Task details
From the records below, count the lines holding the string "cdot". Only the number is wanted.

Data supplied
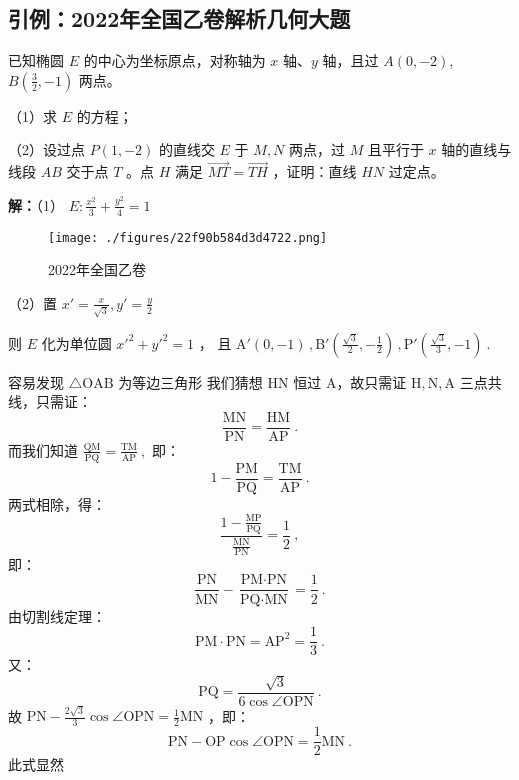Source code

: \begin{issues}
\end{issues}

\subsection{引例：2022年全国乙卷解析几何大题}

已知椭圆 $\displaystyle{E}$ 的中心为坐标原点，对称轴为 $\displaystyle{x}$ 轴、$\displaystyle{y}$ 轴，且过 $\displaystyle{A(0,-2)}$,$\displaystyle{B\left(\frac{3}{2},-1\right)}$ 两点。

（1）求 $\displaystyle{E}$ 的方程；

（2）设过点 $\displaystyle{P(1,-2)}$ 的直线交 $\displaystyle{E}$ 于 $\displaystyle{M,N}$ 两点，过 $\displaystyle{M}$ 且平行于 $\displaystyle{x}$ 轴的直线与线段 $\displaystyle{AB}$ 交于点 $\displaystyle{T}$ 。点 $\displaystyle{H}$ 满足 $\displaystyle{\overrightarrow{MT}=\overrightarrow{TH}}$ ，证明：直线 $\displaystyle{HN}$ 过定点。

\textbf{解：}（1） $\displaystyle{E:\frac{x^2}{3}+\frac{y^2}{4}=1}$
\begin{figure}[ht]
\centering
\texttt{[image: ./figures/22f90b584d3d4722.png]}
\caption{2022年全国乙卷} \label{fig_affine_13}
\end{figure}
（2）置 $\displaystyle{x'=\frac{x}{\sqrt{3}},y'=\frac{y}{2}}$

则 $\displaystyle{E}$ 化为单位圆 $\displaystyle{x'^2+y'^2=1}$ ， 且 $\displaystyle{\text{A}'(0,-1)\,,\text{B}'\left(\frac{\sqrt{3}}{2},-\frac{1}{2}\right)\,,\text{P}'\left(\frac{\sqrt{3}}{3},-1\right)}~.$

容易发现 $\displaystyle{\triangle \text{OAB}}$ 为等边三角形
我们猜想 $\displaystyle{\text{HN}}$ 恒过 $\displaystyle{\text{A}}$，故只需证 $\displaystyle{\text{H},\text{N},\text{A}}$ 三点共线，只需证：
$$\frac{\text{MN}}{\text{PN}}=\frac{\text{HM}}{\text{AP}}~.$$
而我们知道 $\displaystyle{\frac{\text{QM}}{\text{PQ}}=\frac{\text{TM}}{\text{AP}}}~,$ 
即：
$$1-\frac{\text{PM}}{\text{PQ}}=\frac{\text{TM}}{\text{AP}}~.$$
两式相除，得：
$$\frac{1-\frac{\text{MP}}{\text{PQ}}}{\frac{\text{MN}}{\text{PN}}}=\frac{1}{2}~,$$
即：
$$\frac{\text{PN}}{\text{MN}}-\frac{\text{PM}\cdot\text{PN}}{\text{PQ}\cdot\text{MN}}=\frac{1}{2}~.$$
由切割线定理：
$${\text{PM}}\cdot{\text{PN}}=\text{AP}^2=\frac{1}3~.$$
又：
$$\text{PQ}=\frac{\sqrt{3}}{6\cos\angle\text{OPN}}~.$$
故 $\displaystyle{\text{PN}-\frac{2\sqrt{3}}{3}\cos\angle\text{OPN}=\frac{1}{2}\text{MN}}$ ，即：
$$\text{PN}-\text{OP}\cos\angle\text{OPN}=\frac{1}{2}\text{MN}~.$$
此式显然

Output of the task
2